Word games

The Plain Sense of Things

Sarah Lillegard and Jared Stanley stand amid artwork at Sierra Nevada College.

Sarah Lillegard and Jared Stanley stand amid artwork at Sierra Nevada College.

Photo/Josie Luciano

The closing reception for The Plain Sense of Things is Thursday, Jan. 28, from 5-7 p.m. Works are on display at the Holman Arts Center, Tahoe Gallery and Prim Library through January 29. Featured artists include Cari Carmean, Tom Comitta, William L. Fox, Matthew Hebert, Nate Joski, Lara Mimosa Montes, Felicia Perez, Julia Schwadron, Stanley St. John, Nicholas Valdez and Alli Warren. For more information, visit www.sierranevada.edu/event/the-plain-sense-of-things/.

Putting on an art show about language—without coming off like a windbag—is no small task. Throw in the added challenges of curating over a dozen artists, a winter storm on opening night, and the thing that happens when 25 hay bales start to decompose in your gallery, and you may get an idea of what Jared Stanley and Sarah Lillegard were up against for their latest project, a group exhibition at Sierra Nevada College called The Plain Sense of Things.

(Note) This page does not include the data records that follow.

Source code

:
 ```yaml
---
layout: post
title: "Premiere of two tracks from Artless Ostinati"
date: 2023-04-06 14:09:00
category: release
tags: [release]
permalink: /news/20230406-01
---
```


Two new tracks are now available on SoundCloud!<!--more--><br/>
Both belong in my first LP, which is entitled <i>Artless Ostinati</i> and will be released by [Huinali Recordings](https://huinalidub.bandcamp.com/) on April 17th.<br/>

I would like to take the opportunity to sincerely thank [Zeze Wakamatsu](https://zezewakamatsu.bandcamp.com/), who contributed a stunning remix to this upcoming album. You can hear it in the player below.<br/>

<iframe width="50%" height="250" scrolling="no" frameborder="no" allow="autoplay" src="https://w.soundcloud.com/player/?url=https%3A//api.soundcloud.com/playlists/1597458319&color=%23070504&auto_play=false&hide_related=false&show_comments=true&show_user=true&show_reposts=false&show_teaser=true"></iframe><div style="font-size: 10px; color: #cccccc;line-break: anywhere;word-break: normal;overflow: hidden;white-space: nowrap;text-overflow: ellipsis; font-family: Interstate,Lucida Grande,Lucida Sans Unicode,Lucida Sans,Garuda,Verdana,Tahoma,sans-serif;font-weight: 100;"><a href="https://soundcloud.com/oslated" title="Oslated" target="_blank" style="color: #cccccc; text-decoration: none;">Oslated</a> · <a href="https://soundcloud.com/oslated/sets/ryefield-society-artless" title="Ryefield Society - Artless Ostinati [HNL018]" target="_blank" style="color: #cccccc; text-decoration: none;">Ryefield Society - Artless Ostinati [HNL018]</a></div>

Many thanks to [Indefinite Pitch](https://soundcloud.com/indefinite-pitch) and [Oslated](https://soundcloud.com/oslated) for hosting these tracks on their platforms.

The exhibition features work by 13 artists spread out across three locations on the SNC campus, plus a 30-minute podcast “for the car ride up.” All pieces in the show are examples of “embodied reading” where language is both a limit and a doorway to the gallery experience. Pieces range from screengrab poetry and signage to textiles, a diorama, and an entire appropriated book.

It’s not always an easy read, but that is by design.

“A lot of times reading is there to kind of make sense, and for us there was a bit of a desire to scramble codes,” said Stanley, a writing instructor at SNC. “I think it will hopefully be a little difficult or perverse for the reader, the viewer.”

To the curators’ credit, visitors can expect lots of code-scrambling, reading material, and minimal windbaggery. There are a couple of moments that might genuinely subvert the way you think about language.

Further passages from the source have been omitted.